### EXERCISE DIRECTIONS
Every line below that includes the word "dynamic" needs to be copied.

### RECORD SET
• • • •

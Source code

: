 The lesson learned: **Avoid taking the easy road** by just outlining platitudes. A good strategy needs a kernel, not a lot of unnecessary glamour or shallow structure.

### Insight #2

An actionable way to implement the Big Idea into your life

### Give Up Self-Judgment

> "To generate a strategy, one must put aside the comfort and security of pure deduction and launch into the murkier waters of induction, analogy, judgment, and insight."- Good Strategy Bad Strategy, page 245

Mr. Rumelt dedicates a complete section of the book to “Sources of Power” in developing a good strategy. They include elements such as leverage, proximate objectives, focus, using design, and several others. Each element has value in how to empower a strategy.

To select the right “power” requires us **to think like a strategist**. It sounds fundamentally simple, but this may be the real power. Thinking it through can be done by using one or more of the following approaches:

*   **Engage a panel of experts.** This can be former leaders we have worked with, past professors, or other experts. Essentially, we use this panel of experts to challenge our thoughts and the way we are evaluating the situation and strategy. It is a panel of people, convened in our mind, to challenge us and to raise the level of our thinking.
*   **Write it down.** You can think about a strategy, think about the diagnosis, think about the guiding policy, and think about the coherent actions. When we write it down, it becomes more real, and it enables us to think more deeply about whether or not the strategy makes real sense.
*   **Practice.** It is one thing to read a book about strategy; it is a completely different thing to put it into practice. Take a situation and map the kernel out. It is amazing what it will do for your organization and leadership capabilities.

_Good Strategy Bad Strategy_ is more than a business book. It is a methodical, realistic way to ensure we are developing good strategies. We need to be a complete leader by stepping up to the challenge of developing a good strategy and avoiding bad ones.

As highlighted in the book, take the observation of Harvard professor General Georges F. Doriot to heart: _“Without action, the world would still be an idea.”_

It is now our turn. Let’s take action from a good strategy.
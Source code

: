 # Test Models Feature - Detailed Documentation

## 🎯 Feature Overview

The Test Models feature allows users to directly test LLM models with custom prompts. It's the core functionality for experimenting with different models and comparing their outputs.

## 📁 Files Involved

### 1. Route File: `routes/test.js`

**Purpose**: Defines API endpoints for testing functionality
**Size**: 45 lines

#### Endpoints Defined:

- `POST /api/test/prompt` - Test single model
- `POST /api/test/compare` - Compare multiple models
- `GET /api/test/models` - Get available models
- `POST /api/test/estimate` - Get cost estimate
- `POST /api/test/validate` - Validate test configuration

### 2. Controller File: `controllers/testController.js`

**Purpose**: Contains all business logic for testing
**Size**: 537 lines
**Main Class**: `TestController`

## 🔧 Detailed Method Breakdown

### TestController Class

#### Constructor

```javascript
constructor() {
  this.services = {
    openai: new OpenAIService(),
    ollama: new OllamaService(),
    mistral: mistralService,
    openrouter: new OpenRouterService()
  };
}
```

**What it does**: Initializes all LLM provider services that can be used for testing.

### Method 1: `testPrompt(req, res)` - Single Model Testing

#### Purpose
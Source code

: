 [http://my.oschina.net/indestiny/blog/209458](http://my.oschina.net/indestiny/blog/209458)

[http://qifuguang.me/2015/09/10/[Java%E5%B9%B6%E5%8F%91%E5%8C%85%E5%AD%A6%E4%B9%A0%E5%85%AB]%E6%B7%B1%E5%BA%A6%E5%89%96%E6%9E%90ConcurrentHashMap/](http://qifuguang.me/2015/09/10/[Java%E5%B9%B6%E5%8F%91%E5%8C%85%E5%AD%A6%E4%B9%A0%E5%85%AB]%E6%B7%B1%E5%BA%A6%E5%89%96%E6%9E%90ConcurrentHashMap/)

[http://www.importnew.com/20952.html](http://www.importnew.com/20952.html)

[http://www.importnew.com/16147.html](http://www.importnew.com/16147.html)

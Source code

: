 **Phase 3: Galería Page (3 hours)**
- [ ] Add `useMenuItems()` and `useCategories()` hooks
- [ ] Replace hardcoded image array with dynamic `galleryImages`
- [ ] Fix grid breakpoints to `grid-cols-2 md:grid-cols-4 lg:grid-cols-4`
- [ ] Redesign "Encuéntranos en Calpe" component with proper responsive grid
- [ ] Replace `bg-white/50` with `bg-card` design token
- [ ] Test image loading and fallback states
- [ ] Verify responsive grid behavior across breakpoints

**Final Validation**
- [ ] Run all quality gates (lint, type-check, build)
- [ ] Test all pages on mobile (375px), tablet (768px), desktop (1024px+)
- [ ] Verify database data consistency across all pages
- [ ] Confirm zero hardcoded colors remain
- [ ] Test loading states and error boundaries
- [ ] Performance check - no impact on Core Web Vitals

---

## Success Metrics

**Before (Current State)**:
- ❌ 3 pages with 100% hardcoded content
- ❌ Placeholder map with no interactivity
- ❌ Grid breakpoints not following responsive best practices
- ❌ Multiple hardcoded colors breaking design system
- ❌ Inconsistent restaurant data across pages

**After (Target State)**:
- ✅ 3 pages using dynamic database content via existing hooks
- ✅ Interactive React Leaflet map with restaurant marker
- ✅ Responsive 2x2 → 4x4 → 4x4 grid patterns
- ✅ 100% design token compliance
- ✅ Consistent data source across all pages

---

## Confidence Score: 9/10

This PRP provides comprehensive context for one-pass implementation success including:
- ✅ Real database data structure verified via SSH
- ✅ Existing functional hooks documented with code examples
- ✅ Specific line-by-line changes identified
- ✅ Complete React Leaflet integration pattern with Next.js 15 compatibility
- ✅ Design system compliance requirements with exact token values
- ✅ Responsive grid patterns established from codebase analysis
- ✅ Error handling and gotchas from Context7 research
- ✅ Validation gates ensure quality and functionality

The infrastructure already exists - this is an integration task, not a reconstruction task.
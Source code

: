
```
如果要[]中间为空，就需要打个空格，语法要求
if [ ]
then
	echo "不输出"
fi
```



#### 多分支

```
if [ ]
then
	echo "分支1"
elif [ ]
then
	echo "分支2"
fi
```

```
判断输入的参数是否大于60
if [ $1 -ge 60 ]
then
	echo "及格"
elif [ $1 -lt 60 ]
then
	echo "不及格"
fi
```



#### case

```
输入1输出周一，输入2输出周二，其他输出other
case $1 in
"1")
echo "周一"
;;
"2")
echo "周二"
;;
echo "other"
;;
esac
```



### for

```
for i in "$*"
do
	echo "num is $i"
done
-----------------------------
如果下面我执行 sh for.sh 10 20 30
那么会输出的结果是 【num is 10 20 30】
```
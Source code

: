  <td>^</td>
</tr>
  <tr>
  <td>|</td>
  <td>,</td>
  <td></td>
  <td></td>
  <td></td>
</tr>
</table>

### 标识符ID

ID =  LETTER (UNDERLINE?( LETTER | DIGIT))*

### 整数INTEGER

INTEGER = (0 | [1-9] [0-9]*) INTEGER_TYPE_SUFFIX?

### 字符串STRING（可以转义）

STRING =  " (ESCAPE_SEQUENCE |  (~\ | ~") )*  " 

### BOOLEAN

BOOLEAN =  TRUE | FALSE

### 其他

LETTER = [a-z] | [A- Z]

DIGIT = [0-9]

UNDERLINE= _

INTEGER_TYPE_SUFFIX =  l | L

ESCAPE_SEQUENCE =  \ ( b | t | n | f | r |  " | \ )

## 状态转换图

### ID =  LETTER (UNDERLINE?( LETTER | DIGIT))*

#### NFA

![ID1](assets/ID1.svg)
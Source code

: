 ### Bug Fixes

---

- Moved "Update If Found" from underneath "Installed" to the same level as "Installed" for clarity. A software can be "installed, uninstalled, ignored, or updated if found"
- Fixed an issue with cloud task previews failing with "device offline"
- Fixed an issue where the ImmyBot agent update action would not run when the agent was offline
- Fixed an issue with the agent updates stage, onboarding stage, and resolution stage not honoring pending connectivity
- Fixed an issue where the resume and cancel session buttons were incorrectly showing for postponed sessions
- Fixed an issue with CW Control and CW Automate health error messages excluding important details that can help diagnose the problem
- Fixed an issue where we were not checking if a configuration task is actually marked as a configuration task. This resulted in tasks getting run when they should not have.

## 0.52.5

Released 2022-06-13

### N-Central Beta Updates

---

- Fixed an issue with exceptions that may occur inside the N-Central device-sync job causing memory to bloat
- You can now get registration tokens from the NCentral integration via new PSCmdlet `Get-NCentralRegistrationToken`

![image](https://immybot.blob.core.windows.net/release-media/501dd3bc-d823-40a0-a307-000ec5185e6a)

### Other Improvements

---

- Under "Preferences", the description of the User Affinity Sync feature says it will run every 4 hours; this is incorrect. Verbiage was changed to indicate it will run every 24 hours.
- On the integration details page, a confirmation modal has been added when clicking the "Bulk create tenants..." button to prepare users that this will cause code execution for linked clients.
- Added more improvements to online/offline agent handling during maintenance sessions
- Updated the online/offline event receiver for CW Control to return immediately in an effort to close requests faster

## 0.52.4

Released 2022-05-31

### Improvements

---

• • • •

### RESULT OF THE TASK
- [ ] Replace hardcoded image array with dynamic `galleryImages`
- ✅ 3 pages using dynamic database content via existing hooks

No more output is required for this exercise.